High Midnight,” Bowie sighed, playing with his suspenders. “Best thing I’ve ever done. Took me three, four years on and off. Wrote it with Gary Cooper in mind. Little fat fella who said he was you told me he was working for Cooper.”

“Right,” I said. “I’m working for Cooper, trying to find out who’s putting some ugly pressure on him to make High Midnight.

“I’d like him to make it,” said Bowie through his smile. “That’s a fact. Max Gelhorn told me he had Cooper all lined up. I’ve got no advance on this project, Peters, not a wooden dime. I’m just sitting here and waiting.”

“Any idea who might be willing to buy some muscle and dirt to put pressure on Cooper?” I asked, watching Bowie snap his suspenders.

“I might,” said Bowie, “but I couldn’t buy the services of a blind pickpocket. I am down to my last two bucks.”

“That could make a man desperate,” I said, looking into his eyes.

“It can make a man hungry,” replied Bowie. “You think there’s any chance of Cooper making the movie?”

I got up and said I didn’t know. Bowie got up too.

“I do have coffee,” he said. “I mean if you had said you wanted a cup. I even have sugar.”

“I never doubted it,” I said, returning his grin. “What do you think of Lola Farmer and Mickey Fargo?”

“Never met them,” said Bowie, running his hand through his hair. “I know they’re supposed to be in the picture, but nothing’s gone far enough for us to meet.”

“You have a copy of High Midnight around I could read?” I asked, making a step toward the living room.

“Sure,” he said, moving ahead of me into the room. “Read it and tell me what you think. Maybe you can put in a good word for it with Mr. Cooper if you like it.”

Bowie ambled to a bookcase in the corner and found the script at the top of a pile of what looked like typed scripts.

“I’ve only got two left,” he explained, handing it to me and nearly getting his feet tangled in the newspaper on the floor.

“Hey,” I said, pulling out my wallet “I’m not asking for a free copy.”

“No,” he said, rubbing his hands on the back of his pants.

“I’m on an expense account,” I explained. “Will five bucks cover it?”

“Cover it fine,” Bowie said.

He ushered me to the door and gently opened it so it wouldn’t fall.

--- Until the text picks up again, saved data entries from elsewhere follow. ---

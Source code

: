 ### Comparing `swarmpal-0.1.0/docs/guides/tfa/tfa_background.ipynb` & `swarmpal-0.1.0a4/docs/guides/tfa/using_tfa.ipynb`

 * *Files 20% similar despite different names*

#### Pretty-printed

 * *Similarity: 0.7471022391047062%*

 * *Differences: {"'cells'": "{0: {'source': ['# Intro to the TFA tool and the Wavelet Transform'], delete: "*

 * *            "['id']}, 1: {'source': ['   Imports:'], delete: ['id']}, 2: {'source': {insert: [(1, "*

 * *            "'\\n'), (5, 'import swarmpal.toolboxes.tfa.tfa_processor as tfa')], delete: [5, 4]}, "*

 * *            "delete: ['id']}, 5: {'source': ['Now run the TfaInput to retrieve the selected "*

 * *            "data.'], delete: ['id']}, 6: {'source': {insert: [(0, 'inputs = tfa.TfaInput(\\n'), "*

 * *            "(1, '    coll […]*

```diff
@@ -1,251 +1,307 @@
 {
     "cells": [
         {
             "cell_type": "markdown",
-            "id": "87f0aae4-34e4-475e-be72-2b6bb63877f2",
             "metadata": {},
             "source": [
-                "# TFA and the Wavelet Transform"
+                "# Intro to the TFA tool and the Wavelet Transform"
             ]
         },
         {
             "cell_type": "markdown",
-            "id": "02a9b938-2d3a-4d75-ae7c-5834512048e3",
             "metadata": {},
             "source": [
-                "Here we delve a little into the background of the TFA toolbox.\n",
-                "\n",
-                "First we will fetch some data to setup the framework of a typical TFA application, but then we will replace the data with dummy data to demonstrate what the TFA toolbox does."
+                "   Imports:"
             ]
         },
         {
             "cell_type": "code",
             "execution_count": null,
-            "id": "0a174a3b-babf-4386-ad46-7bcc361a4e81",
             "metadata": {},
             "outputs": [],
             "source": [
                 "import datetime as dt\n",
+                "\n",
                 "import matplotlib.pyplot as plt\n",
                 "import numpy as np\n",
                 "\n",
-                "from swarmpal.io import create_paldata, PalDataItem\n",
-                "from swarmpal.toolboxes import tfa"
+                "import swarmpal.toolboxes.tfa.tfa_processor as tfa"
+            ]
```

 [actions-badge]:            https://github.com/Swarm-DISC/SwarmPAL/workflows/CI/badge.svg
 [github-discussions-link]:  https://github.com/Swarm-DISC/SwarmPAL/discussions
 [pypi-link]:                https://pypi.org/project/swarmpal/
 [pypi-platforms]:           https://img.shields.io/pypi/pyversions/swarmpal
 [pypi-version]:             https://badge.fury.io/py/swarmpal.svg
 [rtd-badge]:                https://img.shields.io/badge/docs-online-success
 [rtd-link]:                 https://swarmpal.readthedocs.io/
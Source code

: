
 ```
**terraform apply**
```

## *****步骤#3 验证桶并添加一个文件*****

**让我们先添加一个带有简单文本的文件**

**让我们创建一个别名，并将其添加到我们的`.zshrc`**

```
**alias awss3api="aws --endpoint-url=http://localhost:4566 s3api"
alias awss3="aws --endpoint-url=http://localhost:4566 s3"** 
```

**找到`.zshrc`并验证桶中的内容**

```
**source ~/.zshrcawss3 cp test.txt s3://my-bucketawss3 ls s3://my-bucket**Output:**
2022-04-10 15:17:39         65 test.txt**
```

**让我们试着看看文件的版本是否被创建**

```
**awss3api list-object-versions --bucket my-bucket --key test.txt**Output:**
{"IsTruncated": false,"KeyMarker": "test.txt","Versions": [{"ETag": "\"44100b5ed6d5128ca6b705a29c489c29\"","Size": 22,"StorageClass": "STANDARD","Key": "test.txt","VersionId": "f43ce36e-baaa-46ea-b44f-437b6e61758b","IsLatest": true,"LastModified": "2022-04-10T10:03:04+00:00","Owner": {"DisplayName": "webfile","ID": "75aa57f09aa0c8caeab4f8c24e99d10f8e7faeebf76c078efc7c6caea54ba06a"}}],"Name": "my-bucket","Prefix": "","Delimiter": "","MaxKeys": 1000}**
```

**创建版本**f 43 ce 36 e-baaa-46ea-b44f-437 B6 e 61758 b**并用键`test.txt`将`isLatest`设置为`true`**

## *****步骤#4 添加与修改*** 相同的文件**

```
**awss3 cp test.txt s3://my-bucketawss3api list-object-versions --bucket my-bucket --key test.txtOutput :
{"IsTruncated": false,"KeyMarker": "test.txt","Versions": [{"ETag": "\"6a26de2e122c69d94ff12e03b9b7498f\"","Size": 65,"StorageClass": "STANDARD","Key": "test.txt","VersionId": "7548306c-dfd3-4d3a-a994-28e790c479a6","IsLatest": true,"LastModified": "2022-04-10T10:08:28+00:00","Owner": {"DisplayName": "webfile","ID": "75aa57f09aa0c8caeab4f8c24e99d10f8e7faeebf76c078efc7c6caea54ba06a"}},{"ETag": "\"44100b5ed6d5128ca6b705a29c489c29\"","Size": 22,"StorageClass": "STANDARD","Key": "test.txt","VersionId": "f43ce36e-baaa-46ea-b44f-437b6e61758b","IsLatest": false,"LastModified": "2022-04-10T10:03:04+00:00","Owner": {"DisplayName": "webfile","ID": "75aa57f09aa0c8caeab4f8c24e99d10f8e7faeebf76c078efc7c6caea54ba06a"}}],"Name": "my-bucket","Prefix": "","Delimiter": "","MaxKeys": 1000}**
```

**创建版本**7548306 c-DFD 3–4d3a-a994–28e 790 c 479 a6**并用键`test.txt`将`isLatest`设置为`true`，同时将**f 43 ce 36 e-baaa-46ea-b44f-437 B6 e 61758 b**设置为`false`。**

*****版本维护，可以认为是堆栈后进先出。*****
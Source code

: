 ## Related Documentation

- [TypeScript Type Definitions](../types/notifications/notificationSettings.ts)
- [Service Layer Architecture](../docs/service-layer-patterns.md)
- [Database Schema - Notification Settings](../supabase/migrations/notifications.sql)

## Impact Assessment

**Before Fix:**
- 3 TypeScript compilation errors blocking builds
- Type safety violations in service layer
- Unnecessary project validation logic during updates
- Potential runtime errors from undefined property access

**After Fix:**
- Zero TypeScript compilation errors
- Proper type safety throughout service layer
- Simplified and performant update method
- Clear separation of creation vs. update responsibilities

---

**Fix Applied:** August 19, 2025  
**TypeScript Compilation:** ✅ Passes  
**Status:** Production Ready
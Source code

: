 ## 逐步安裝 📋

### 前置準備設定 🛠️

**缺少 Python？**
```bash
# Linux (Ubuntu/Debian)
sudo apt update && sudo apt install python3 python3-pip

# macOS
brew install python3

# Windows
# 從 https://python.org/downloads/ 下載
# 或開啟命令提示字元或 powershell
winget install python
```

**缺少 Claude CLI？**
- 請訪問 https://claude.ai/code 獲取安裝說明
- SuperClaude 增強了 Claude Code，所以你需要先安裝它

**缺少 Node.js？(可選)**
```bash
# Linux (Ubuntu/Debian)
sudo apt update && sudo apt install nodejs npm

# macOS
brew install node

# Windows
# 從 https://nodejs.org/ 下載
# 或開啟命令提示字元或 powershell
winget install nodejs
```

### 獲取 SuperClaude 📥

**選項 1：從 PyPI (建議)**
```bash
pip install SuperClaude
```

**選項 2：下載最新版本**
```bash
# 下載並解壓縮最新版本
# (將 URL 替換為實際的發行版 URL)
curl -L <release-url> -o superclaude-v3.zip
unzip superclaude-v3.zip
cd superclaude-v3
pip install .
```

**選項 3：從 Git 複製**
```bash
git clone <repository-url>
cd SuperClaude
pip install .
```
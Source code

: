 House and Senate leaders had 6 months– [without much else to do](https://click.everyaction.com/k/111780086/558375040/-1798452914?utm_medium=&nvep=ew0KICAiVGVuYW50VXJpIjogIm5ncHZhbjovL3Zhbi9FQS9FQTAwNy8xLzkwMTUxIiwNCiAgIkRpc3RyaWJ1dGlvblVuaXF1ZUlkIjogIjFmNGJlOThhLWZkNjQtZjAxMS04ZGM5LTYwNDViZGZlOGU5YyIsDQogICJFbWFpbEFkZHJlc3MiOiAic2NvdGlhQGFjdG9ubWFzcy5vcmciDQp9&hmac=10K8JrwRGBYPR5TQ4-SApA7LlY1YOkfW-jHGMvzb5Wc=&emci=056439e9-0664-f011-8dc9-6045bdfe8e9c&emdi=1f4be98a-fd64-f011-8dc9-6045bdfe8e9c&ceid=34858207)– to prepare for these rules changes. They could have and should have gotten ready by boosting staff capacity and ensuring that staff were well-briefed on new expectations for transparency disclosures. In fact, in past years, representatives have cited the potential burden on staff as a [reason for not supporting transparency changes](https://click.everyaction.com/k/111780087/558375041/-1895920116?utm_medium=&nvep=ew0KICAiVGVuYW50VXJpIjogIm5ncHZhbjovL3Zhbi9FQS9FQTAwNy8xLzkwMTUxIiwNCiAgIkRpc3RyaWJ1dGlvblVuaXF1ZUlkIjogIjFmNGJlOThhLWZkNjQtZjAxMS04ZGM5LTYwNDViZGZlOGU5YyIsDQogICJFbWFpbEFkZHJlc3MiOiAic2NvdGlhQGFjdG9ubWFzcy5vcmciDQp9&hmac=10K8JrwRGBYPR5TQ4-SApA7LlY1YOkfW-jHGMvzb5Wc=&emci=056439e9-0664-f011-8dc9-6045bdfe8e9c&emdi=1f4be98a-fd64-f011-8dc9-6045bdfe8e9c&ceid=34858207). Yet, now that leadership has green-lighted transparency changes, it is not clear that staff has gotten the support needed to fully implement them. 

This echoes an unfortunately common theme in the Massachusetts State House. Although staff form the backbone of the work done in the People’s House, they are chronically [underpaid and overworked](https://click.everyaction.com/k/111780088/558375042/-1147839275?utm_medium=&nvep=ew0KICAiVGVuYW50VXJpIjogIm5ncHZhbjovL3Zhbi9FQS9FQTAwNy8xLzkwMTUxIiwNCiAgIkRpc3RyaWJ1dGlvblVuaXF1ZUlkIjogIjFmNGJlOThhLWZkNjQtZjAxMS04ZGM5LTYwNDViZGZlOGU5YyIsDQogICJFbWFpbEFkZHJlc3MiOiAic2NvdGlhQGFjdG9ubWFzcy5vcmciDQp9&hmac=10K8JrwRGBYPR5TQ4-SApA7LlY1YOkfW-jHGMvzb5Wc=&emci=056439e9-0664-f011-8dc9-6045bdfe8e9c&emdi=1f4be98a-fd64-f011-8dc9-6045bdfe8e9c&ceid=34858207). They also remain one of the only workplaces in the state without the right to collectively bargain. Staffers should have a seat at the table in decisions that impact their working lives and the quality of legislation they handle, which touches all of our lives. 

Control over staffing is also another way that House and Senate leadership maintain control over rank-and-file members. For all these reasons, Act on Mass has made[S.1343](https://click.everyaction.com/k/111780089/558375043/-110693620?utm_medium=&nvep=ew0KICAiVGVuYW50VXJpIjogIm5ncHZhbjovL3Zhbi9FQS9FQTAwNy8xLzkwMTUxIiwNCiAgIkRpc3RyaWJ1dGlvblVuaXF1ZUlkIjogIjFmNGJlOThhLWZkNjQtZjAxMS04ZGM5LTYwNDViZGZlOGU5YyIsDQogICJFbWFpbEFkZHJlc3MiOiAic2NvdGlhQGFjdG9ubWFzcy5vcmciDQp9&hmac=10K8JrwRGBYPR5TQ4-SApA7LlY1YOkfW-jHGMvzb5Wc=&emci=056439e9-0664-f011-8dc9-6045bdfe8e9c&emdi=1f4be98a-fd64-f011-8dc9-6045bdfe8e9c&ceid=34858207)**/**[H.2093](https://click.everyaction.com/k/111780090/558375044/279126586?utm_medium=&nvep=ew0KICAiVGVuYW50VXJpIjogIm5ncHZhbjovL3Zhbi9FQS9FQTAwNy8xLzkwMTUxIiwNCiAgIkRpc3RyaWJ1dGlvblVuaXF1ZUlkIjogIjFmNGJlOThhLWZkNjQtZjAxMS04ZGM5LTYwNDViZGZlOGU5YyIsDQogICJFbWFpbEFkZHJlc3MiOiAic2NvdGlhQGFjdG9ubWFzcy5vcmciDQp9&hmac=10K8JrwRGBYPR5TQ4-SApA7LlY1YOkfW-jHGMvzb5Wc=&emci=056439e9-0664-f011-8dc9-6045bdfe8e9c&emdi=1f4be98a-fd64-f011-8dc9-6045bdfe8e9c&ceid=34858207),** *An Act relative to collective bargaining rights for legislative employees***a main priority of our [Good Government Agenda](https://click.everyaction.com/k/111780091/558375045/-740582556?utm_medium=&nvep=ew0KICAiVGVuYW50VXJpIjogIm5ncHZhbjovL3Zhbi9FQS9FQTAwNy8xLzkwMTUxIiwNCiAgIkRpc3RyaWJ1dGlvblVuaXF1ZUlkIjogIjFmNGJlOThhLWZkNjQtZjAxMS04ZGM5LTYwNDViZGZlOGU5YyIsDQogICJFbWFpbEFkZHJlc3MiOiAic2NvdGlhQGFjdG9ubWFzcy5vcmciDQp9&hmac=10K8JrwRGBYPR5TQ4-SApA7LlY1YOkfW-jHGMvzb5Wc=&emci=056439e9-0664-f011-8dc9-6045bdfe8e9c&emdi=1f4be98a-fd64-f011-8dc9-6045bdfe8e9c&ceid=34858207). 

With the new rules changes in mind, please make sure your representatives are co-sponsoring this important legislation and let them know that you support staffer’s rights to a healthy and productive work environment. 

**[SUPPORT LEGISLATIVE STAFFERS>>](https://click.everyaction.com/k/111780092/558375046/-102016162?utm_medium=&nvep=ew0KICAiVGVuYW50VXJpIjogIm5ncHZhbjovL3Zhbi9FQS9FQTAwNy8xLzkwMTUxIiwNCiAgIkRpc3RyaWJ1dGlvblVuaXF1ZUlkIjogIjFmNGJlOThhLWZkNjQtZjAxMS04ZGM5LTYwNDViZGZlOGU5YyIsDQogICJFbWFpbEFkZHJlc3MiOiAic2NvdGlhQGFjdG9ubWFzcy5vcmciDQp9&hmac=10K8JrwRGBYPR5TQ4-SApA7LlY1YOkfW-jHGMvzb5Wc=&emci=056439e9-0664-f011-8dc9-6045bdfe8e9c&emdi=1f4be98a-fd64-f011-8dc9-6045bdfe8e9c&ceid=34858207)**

“I’ve been meaning to fix that,” he said.

We shook hands, and I went into the street with a wave back at Bowie, who returned the wave. I hoped he didn’t turn out to be the one I was looking for.

There was no traffic on the small street, so I had no trouble spotting Marco and Costello in the Packard behind me. I drove back to my old neighborhood in Hollywood, where Costello and Marco waited outside while I went into Ralph’s and bought two pounds of Washington Delicious apples for 14 cents. There was a phone at the exit of the grocery, and I had a dime in my change. I put down my small package, found a number in my phone book and called Ann Peters, to whom I had been married for five painful years.

“TWA, Miss Peters, can I help you?”

“Mitzenmacher,” I corrected. “Your name is Mitzenmacher. I got my name back when we were divorced.”

“Toby, are you drunk?”

“No, and you can keep on using my name. It’s the only worthwhile thing I gave you.”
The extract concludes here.